╔══
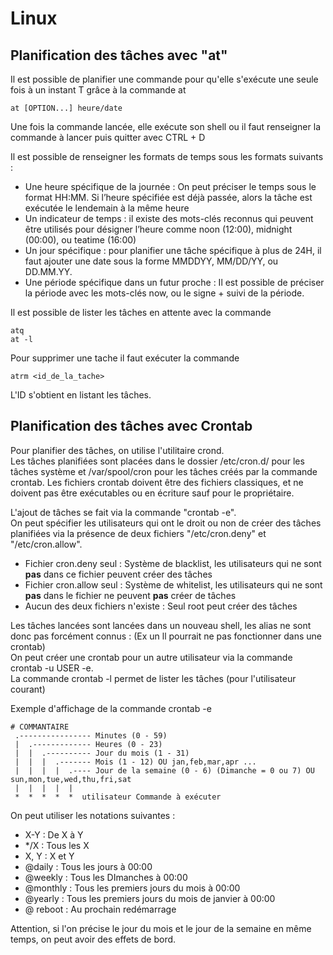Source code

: # Linux

## Planification des tâches avec "at"
Il est possible de planifier une commande pour qu'elle s'exécute une seule fois à un instant T grâce à la commande at 

```
at [OPTION...] heure/date
```
Une fois la commande lancée, elle exécute son shell ou il faut renseigner la commande à lancer puis quitter avec CTRL + D 

Il est possible de renseigner les formats de temps sous les formats suivants : 
- Une heure spécifique de la journée : On peut préciser le temps sous le format HH:MM. Si l’heure spécifiée est déjà passée, alors la tâche est exécutée le lendemain à la même heure
- Un indicateur de temps : il existe des mots-clés reconnus qui peuvent être utilisés pour désigner l’heure comme noon (12:00), midnight (00:00), ou teatime (16:00)
- Un jour spécifique : pour planifier une tâche spécifique à plus de 24H, il faut ajouter une date sous la forme MMDDYY, MM/DD/YY, ou DD.MM.YY.
- Une période spécifique dans un futur proche : Il est possible de préciser la période avec les mots-clés now, ou le signe + suivi de la période.

Il est possible de lister les tâches en attente avec la commande 
```
atq
at -l
```

Pour supprimer une tache il faut exécuter la commande 
```
atrm <id_de_la_tache>
```
L'ID s'obtient en listant les tâches.

## Planification des tâches avec Crontab

Pour planifier des tâches, on utilise l'utilitaire crond.  
Les tâches planifiées sont placées dans le dossier /etc/cron.d/ pour les tâches système et /var/spool/cron pour les tâches créés par la commande crontab.
Les fichiers crontab doivent être des fichiers classiques, et ne doivent pas être exécutables ou en écriture sauf pour le propriétaire.

L'ajout de tâches se fait via la commande "crontab -e".  
On peut spécifier les utilisateurs qui ont le droit ou non de créer des tâches planifiées via la présence de deux fichiers "/etc/cron.deny" et "/etc/cron.allow".  

- Fichier cron.deny seul : Système de blacklist, les utilisateurs qui ne sont **pas** dans ce fichier peuvent créer des tâches
- Fichier cron.allow seul : Système de whitelist, les utilisateurs qui ne sont **pas** dans le fichier ne peuvent **pas** créer de tâches
- Aucun des deux fichiers n'existe : Seul root peut créer des tâches

Les tâches lancées sont lancées dans un nouveau shell, les alias ne sont donc pas forcément connus : (Ex un ll pourrait ne pas fonctionner dans une crontab)  
On peut créer une crontab pour un autre utilisateur via la commande crontab -u USER -e.  
La commande crontab -l permet de lister les tâches (pour l'utilisateur courant)

Exemple d'affichage de la commande crontab -e

```
# COMMANTAIRE
 .---------------- Minutes (0 - 59)
 |  .------------- Heures (0 - 23)
 |  |  .---------- Jour du mois (1 - 31)
 |  |  |  .------- Mois (1 - 12) OU jan,feb,mar,apr ...
 |  |  |  |  .---- Jour de la semaine (0 - 6) (Dimanche = 0 ou 7) OU sun,mon,tue,wed,thu,fri,sat
 |  |  |  |  |
 *  *  *  *  *  utilisateur Commande à exécuter
```
On peut utiliser les notations suivantes :
- X-Y : De X à Y
- */X : Tous les X
- X, Y : X et Y
- @daily : Tous les jours à 00:00
- @weekly : Tous les DImanches à 00:00
- @monthly : Tous les premiers jours du mois à 00:00
- @yearly : Tous les premiers jours du mois de janvier à 00:00
- @ reboot : Au prochain redémarrage

Attention, si l'on précise le jour du mois et le jour de la semaine en même temps, on peut avoir des effets de bord.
╚══
> [Aim of the task]:
Now transcribe all the entries above exactly, so that no picture is carried over.

> [Solution for this task]:
Source code

: # Linux

## Planification des tâches avec "at"
Il est possible de planifier une commande pour qu'elle s'exécute une seule fois à un instant T grâce à la commande at 

```
at [OPTION...] heure/date
```
Une fois la commande lancée, elle exécute son shell ou il faut renseigner la commande à lancer puis quitter avec CTRL + D 

Il est possible de renseigner les formats de temps sous les formats suivants : 
- Une heure spécifique de la journée : On peut préciser le temps sous le format HH:MM. Si l’heure spécifiée est déjà passée, alors la tâche est exécutée le lendemain à la même heure
- Un indicateur de temps : il existe des mots-clés reconnus qui peuvent être utilisés pour désigner l’heure comme noon (12:00), midnight (00:00), ou teatime (16:00)
- Un jour spécifique : pour planifier une tâche spécifique à plus de 24H, il faut ajouter une date sous la forme MMDDYY, MM/DD/YY, ou DD.MM.YY.
- Une période spécifique dans un futur proche : Il est possible de préciser la période avec les mots-clés now, ou le signe + suivi de la période.

Il est possible de lister les tâches en attente avec la commande 
```
atq
at -l
```

Pour supprimer une tache il faut exécuter la commande 
```
atrm <id_de_la_tache>
```
L'ID s'obtient en listant les tâches.

## Planification des tâches avec Crontab

Pour planifier des tâches, on utilise l'utilitaire crond.  
Les tâches planifiées sont placées dans le dossier /etc/cron.d/ pour les tâches système et /var/spool/cron pour les tâches créés par la commande crontab.
Les fichiers crontab doivent être des fichiers classiques, et ne doivent pas être exécutables ou en écriture sauf pour le propriétaire.

L'ajout de tâches se fait via la commande "crontab -e".  
On peut spécifier les utilisateurs qui ont le droit ou non de créer des tâches planifiées via la présence de deux fichiers "/etc/cron.deny" et "/etc/cron.allow".  

- Fichier cron.deny seul : Système de blacklist, les utilisateurs qui ne sont **pas** dans ce fichier peuvent créer des tâches
- Fichier cron.allow seul : Système de whitelist, les utilisateurs qui ne sont **pas** dans le fichier ne peuvent **pas** créer de tâches
- Aucun des deux fichiers n'existe : Seul root peut créer des tâches

Les tâches lancées sont lancées dans un nouveau shell, les alias ne sont donc pas forcément connus : (Ex un ll pourrait ne pas fonctionner dans une crontab)  
On peut créer une crontab pour un autre utilisateur via la commande crontab -u USER -e.  
La commande crontab -l permet de lister les tâches (pour l'utilisateur courant)

Exemple d'affichage de la commande crontab -e

```
# COMMANTAIRE
 .---------------- Minutes (0 - 59)
 |  .------------- Heures (0 - 23)
 |  |  .---------- Jour du mois (1 - 31)
 |  |  |  .------- Mois (1 - 12) OU jan,feb,mar,apr ...
 |  |  |  |  .---- Jour de la semaine (0 - 6) (Dimanche = 0 ou 7) OU sun,mon,tue,wed,thu,fri,sat
 |  |  |  |  |
 *  *  *  *  *  utilisateur Commande à exécuter
```
On peut utiliser les notations suivantes :
- X-Y : De X à Y
- */X : Tous les X
- X, Y : X et Y
- @daily : Tous les jours à 00:00
- @weekly : Tous les DImanches à 00:00
- @monthly : Tous les premiers jours du mois à 00:00
- @yearly : Tous les premiers jours du mois de janvier à 00:00
- @ reboot : Au prochain redémarrage

Attention, si l'on précise le jour du mois et le jour de la semaine en même temps, on peut avoir des effets de bord.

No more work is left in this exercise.